◆ INPUT FOR THIS TASK
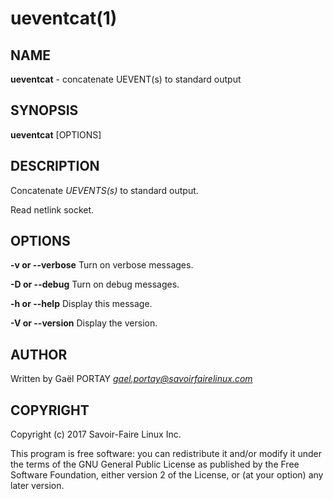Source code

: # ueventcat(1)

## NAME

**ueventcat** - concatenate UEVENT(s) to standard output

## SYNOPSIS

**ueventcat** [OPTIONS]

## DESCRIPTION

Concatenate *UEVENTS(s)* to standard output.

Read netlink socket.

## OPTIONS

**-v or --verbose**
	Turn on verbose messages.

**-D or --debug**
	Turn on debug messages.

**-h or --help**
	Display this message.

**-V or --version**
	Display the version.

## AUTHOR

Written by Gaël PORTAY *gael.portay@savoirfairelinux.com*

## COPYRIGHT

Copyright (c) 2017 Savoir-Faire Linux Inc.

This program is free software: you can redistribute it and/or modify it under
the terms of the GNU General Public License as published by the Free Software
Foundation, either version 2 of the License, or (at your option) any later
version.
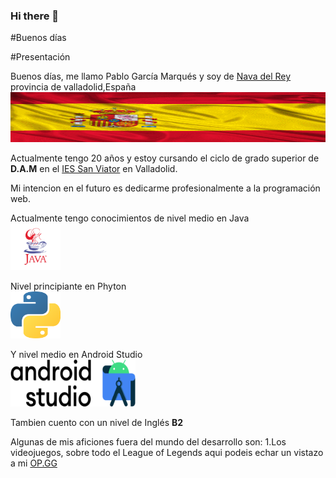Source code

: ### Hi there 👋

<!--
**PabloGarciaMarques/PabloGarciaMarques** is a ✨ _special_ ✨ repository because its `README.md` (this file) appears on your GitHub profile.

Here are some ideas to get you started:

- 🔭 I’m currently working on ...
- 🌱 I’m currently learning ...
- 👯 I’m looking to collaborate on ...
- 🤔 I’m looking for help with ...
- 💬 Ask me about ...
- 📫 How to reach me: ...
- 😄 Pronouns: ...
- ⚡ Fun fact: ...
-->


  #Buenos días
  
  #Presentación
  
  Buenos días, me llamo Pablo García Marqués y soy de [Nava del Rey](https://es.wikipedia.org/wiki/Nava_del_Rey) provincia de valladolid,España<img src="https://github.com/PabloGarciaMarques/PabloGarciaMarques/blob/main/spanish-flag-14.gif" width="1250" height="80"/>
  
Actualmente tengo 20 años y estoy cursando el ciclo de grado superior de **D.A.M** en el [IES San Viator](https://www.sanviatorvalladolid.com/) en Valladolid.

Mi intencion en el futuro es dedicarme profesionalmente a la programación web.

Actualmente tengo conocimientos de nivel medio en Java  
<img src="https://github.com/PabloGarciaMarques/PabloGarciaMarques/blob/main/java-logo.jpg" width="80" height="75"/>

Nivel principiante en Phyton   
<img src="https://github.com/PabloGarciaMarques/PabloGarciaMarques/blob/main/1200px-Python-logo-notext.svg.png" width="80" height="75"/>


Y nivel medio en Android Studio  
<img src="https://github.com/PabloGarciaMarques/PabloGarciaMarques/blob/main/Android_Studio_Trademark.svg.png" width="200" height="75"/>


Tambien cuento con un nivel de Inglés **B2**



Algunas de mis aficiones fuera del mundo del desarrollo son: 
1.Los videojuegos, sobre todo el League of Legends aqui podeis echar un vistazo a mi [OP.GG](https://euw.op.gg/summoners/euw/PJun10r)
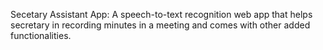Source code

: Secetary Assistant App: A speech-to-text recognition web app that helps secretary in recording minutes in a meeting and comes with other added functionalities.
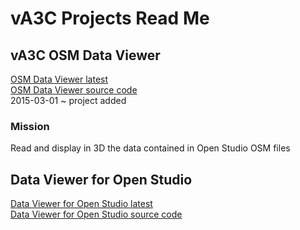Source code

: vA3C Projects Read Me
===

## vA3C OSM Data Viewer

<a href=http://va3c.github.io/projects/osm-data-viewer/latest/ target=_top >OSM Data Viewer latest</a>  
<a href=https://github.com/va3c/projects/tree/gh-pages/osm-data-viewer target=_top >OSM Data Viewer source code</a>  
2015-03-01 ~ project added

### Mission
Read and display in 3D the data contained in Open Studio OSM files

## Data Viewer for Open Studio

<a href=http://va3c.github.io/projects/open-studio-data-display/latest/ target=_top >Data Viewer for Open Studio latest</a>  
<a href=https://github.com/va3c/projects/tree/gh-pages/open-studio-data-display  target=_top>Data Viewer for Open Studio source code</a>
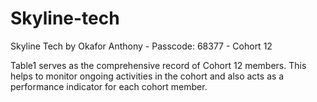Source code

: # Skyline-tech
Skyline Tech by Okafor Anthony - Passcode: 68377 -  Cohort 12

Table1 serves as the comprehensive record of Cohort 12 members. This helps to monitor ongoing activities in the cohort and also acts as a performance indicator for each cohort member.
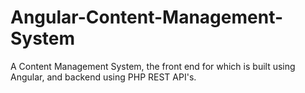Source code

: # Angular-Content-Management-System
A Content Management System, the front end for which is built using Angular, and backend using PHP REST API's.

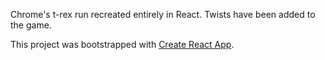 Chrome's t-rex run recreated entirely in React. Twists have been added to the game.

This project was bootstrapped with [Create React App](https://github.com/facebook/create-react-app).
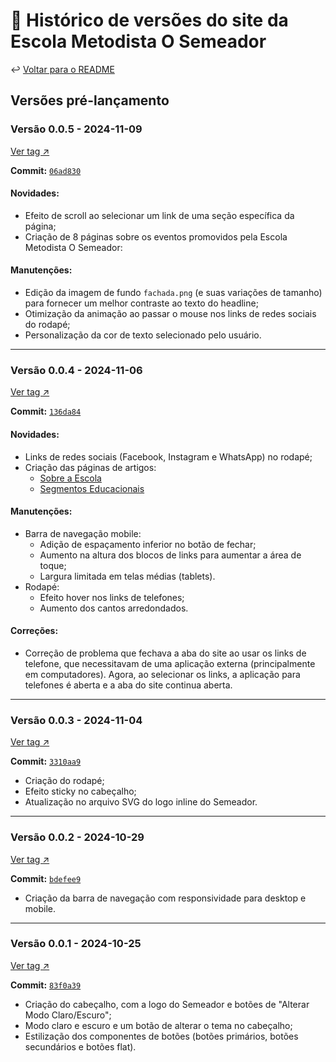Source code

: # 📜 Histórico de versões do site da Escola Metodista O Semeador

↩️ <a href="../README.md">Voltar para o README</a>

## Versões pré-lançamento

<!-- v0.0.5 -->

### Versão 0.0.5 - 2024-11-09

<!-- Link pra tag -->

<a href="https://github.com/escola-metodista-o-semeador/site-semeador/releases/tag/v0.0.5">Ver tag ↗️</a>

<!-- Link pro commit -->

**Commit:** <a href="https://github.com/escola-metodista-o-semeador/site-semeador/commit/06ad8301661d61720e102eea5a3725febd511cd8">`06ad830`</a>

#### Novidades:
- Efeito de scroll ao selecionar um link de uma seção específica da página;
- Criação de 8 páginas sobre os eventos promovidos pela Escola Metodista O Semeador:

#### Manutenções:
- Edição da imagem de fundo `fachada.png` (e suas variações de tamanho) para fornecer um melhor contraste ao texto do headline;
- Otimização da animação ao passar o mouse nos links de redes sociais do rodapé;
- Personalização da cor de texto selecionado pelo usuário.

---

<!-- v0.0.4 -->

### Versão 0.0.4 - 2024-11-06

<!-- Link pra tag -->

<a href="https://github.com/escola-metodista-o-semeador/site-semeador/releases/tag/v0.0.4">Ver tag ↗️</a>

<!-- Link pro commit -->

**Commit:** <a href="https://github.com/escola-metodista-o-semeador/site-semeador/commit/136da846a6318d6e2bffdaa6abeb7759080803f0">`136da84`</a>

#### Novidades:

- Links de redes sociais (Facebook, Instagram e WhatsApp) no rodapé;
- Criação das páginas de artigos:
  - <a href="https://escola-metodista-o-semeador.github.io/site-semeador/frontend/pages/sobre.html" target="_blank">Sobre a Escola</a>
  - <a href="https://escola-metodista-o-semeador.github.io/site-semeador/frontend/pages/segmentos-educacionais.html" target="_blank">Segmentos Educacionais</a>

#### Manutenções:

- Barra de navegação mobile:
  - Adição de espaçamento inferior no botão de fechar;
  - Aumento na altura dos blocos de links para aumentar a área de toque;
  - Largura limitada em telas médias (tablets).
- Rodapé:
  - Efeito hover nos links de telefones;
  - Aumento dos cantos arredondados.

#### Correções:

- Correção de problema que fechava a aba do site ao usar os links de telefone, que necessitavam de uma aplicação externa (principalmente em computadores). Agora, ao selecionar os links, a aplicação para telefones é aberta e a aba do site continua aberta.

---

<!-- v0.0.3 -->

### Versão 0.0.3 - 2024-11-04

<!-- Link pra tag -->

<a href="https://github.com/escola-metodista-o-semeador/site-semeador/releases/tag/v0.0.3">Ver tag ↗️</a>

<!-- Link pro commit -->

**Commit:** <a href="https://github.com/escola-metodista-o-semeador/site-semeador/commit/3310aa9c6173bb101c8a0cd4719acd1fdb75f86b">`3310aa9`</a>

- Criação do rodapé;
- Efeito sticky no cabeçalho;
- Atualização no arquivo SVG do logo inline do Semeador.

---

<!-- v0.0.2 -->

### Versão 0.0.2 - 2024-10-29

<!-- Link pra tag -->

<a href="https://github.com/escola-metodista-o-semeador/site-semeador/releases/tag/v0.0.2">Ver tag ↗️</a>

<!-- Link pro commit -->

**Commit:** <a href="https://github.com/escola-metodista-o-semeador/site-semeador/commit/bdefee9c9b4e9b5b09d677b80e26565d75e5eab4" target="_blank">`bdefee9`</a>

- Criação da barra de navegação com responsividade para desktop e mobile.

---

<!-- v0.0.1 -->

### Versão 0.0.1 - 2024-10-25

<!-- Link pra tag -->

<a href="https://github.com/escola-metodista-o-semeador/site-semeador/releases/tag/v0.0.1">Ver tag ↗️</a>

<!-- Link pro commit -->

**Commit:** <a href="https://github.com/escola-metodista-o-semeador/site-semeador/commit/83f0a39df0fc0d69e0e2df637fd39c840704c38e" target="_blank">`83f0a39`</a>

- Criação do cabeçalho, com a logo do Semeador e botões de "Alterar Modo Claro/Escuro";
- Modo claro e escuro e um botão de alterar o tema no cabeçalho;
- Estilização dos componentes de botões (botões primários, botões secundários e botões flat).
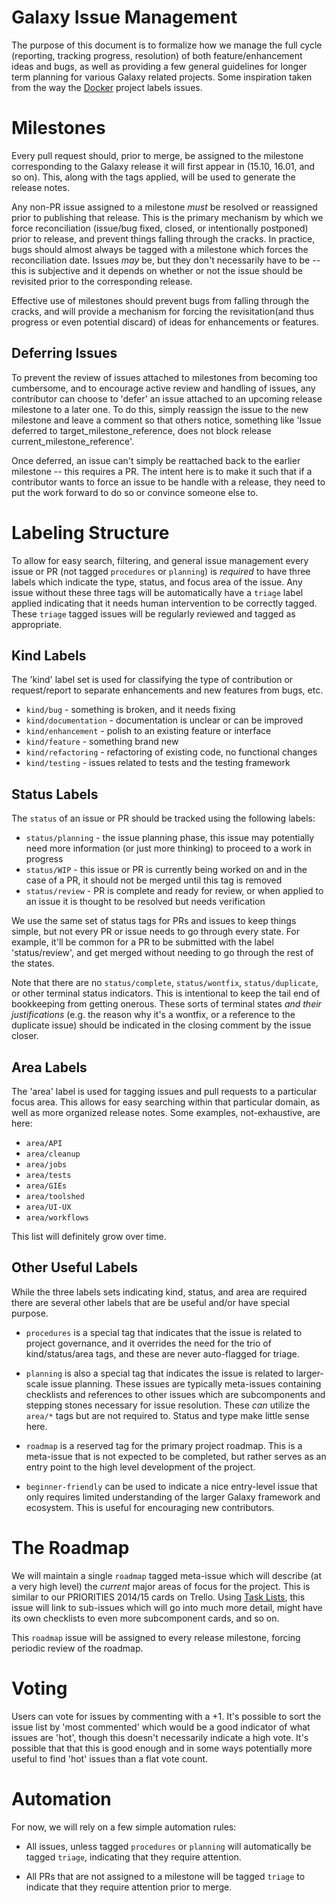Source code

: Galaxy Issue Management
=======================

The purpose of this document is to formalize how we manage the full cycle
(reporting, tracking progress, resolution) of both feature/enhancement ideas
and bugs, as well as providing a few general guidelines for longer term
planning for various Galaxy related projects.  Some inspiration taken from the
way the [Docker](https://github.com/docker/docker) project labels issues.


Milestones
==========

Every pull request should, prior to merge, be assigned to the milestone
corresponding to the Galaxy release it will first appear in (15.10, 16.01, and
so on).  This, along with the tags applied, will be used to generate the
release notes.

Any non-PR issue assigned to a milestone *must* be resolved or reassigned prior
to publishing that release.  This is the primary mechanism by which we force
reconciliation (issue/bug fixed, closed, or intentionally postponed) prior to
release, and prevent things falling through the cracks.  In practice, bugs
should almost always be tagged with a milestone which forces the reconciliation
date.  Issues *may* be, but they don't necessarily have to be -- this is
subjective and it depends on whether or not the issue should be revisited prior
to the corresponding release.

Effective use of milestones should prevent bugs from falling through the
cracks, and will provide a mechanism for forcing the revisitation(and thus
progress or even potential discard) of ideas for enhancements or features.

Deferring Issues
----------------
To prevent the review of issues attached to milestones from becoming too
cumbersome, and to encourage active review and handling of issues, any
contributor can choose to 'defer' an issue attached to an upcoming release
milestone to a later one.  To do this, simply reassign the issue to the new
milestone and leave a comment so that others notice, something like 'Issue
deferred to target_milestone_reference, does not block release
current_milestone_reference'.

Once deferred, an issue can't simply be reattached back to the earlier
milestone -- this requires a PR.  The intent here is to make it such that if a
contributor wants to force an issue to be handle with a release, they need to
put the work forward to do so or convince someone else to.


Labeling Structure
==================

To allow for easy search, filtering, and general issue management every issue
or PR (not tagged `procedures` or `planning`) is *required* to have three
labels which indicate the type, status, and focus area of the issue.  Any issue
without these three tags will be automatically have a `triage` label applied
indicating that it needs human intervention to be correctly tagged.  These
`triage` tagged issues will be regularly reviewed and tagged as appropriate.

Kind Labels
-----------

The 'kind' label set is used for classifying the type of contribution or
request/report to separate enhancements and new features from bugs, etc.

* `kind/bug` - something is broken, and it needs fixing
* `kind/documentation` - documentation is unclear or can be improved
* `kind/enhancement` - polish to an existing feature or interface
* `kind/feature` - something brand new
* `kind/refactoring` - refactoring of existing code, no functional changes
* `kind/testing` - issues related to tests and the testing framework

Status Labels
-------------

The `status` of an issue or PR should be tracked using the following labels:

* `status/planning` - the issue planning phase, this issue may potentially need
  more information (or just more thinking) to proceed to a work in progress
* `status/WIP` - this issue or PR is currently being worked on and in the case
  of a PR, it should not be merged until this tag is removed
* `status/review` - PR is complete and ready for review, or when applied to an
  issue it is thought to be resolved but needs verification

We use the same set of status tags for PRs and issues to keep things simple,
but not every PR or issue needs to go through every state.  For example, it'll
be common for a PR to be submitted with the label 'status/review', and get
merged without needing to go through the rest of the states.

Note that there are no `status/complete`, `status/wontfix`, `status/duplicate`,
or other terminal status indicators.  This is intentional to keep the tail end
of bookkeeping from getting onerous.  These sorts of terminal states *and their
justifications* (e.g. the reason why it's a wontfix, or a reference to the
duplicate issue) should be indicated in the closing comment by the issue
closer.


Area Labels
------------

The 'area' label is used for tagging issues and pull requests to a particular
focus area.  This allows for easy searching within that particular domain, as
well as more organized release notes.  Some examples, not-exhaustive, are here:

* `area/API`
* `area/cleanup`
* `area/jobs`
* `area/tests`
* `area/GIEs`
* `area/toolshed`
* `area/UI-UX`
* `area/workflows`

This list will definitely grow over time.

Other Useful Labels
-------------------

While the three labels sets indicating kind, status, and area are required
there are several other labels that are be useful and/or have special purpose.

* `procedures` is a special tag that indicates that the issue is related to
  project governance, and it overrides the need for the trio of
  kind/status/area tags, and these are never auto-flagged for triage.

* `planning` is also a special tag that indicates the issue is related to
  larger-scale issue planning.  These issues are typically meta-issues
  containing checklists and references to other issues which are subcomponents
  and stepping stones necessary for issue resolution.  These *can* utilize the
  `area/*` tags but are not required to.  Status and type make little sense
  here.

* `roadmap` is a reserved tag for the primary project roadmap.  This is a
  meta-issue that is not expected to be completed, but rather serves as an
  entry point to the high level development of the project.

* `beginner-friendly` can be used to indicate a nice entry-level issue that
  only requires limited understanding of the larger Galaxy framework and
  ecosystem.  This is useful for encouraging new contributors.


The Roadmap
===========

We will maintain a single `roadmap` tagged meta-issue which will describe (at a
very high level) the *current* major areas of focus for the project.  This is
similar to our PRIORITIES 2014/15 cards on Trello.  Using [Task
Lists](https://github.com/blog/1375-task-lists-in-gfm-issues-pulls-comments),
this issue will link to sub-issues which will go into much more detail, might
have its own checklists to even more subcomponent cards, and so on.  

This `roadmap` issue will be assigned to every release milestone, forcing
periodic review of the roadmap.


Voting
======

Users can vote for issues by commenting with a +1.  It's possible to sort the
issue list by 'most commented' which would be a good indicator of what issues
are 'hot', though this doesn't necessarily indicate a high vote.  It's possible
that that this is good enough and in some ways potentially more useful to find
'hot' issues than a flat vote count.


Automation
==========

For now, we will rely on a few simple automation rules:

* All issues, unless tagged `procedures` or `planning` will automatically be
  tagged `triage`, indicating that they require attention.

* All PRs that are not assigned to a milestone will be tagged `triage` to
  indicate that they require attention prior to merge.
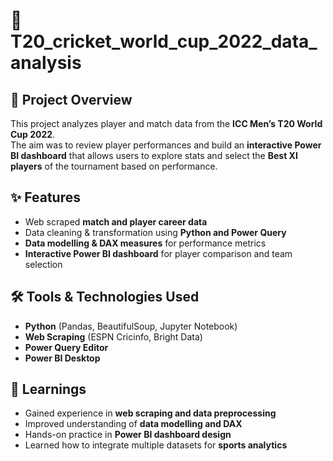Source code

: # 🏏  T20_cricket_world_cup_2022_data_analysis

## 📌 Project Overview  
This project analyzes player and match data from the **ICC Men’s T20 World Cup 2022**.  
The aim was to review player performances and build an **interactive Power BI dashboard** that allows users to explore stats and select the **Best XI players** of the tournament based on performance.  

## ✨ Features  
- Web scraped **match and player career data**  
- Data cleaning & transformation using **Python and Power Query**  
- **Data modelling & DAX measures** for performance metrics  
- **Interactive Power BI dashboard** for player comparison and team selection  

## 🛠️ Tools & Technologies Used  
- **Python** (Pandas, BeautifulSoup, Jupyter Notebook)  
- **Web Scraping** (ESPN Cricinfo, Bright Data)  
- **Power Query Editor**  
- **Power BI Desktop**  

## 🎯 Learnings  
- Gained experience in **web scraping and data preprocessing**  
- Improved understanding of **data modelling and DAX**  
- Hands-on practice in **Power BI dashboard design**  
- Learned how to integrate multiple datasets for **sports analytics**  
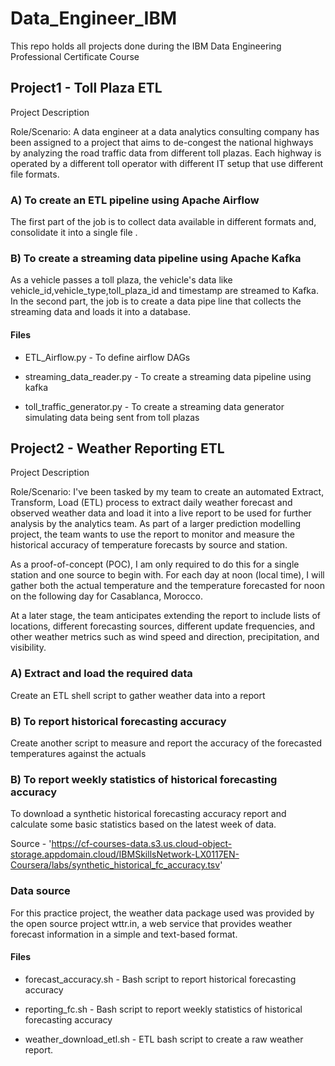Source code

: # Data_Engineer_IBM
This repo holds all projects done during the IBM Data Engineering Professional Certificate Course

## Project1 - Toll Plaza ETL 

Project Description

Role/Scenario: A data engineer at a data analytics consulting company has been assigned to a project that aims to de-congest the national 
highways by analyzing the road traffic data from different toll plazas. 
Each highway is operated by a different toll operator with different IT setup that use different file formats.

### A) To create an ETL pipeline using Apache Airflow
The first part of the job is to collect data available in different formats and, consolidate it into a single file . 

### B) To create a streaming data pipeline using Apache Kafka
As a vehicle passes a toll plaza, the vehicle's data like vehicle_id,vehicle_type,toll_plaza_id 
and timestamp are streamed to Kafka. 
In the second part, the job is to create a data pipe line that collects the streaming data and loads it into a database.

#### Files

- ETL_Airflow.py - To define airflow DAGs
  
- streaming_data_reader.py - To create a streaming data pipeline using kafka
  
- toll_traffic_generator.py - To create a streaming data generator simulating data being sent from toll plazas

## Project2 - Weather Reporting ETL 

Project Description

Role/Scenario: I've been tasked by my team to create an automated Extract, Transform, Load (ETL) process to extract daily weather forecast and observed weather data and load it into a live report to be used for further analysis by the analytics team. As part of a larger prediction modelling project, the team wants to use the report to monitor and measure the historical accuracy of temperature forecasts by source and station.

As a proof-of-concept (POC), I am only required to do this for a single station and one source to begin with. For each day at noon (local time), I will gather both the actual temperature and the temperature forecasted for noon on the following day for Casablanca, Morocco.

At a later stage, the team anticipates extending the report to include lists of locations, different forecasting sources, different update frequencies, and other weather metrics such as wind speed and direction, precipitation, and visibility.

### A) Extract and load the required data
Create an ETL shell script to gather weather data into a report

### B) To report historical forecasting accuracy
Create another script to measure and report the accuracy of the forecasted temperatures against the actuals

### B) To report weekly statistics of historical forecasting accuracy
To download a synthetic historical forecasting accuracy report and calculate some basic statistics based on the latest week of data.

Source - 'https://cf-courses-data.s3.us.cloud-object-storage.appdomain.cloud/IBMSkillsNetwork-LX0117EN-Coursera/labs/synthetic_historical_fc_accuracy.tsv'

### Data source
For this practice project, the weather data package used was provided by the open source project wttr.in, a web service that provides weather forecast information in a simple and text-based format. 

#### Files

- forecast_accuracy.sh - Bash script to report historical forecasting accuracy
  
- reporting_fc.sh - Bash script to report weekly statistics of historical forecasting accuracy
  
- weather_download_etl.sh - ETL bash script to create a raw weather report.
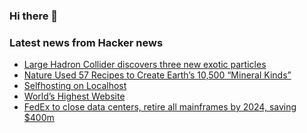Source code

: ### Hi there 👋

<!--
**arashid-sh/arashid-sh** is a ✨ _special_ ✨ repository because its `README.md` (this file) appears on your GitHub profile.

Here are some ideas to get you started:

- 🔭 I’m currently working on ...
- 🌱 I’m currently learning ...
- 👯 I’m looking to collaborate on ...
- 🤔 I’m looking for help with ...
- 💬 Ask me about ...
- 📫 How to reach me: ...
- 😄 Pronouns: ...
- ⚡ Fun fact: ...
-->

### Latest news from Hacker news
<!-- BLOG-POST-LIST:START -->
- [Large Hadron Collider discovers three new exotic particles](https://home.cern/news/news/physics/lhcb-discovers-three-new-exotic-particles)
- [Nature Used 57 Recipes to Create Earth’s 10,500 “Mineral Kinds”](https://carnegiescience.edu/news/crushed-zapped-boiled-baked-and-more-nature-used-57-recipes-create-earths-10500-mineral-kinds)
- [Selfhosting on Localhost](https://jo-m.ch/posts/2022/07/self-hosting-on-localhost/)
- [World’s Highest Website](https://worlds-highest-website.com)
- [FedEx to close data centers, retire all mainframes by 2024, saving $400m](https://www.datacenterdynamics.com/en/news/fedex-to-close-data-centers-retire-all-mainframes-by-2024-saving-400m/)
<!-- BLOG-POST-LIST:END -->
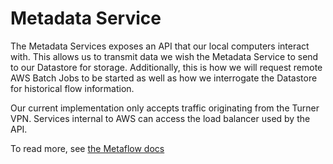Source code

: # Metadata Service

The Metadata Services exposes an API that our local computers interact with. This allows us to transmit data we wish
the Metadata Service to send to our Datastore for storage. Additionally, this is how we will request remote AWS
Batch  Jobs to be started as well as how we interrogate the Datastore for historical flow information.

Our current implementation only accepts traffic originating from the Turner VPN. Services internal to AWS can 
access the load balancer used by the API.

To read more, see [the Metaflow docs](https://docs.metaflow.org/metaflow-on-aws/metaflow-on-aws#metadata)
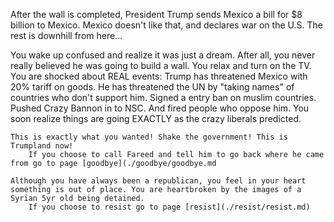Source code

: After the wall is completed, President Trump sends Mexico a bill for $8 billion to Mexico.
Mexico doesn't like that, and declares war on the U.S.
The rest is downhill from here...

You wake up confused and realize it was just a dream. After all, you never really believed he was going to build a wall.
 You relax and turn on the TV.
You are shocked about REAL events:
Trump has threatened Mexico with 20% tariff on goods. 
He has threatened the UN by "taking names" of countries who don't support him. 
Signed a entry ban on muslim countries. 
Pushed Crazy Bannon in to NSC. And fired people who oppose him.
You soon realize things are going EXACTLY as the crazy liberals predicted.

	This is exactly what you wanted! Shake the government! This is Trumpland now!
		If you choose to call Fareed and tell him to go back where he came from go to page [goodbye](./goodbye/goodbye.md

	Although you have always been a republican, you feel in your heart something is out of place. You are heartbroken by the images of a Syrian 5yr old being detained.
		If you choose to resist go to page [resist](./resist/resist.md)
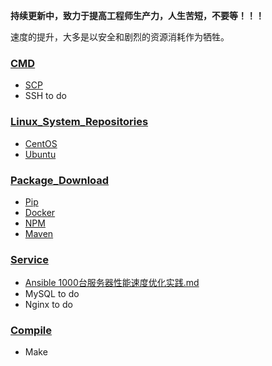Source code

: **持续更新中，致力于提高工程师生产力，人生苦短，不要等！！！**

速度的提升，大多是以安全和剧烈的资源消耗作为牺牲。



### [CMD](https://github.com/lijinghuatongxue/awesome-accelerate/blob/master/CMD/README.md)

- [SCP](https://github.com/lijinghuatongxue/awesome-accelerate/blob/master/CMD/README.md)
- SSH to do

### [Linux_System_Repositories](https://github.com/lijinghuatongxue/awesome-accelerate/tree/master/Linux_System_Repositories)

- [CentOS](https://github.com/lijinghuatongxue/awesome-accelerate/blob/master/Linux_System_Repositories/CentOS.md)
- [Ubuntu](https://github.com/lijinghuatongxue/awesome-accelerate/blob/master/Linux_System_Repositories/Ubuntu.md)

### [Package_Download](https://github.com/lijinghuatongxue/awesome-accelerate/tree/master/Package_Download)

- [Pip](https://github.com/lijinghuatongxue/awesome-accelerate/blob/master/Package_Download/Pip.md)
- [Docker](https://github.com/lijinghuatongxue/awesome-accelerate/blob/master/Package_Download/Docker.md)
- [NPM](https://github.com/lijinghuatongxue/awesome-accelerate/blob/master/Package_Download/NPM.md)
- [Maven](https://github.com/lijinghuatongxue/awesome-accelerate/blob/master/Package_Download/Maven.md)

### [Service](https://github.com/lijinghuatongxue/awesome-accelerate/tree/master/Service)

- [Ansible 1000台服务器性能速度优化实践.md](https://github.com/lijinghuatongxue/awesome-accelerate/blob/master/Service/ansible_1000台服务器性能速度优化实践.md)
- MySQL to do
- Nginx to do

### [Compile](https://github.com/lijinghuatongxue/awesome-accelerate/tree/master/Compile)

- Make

◆ HOW TO COMPLETE THIS TASK
Taking the entries above, extract every line from the one bearing "For this practice" through the one bearing "historical flow information.", exactly, with no pictures.

◆ ANSWER TO THIS EXERCISE
For this practice project, the weather data package used was provided by the open source project wttr.in, a web service that provides weather forecast information in a simple and text-based format. 

#### Files

- forecast_accuracy.sh - Bash script to report historical forecasting accuracy
  
- reporting_fc.sh - Bash script to report weekly statistics of historical forecasting accuracy
  
- weather_download_etl.sh - ETL bash script to create a raw weather report.
Source code

: ### Hi there 👋

<!--
**arashid-sh/arashid-sh** is a ✨ _special_ ✨ repository because its `README.md` (this file) appears on your GitHub profile.

Here are some ideas to get you started:

- 🔭 I’m currently working on ...
- 🌱 I’m currently learning ...
- 👯 I’m looking to collaborate on ...
- 🤔 I’m looking for help with ...
- 💬 Ask me about ...
- 📫 How to reach me: ...
- 😄 Pronouns: ...
- ⚡ Fun fact: ...
-->

### Latest news from Hacker news
<!-- BLOG-POST-LIST:START -->
- [Large Hadron Collider discovers three new exotic particles](https://home.cern/news/news/physics/lhcb-discovers-three-new-exotic-particles)
- [Nature Used 57 Recipes to Create Earth’s 10,500 “Mineral Kinds”](https://carnegiescience.edu/news/crushed-zapped-boiled-baked-and-more-nature-used-57-recipes-create-earths-10500-mineral-kinds)
- [Selfhosting on Localhost](https://jo-m.ch/posts/2022/07/self-hosting-on-localhost/)
- [World’s Highest Website](https://worlds-highest-website.com)
- [FedEx to close data centers, retire all mainframes by 2024, saving $400m](https://www.datacenterdynamics.com/en/news/fedex-to-close-data-centers-retire-all-mainframes-by-2024-saving-400m/)
<!-- BLOG-POST-LIST:END -->
Source code

: # Metadata Service

The Metadata Services exposes an API that our local computers interact with. This allows us to transmit data we wish
the Metadata Service to send to our Datastore for storage. Additionally, this is how we will request remote AWS
Batch  Jobs to be started as well as how we interrogate the Datastore for historical flow information.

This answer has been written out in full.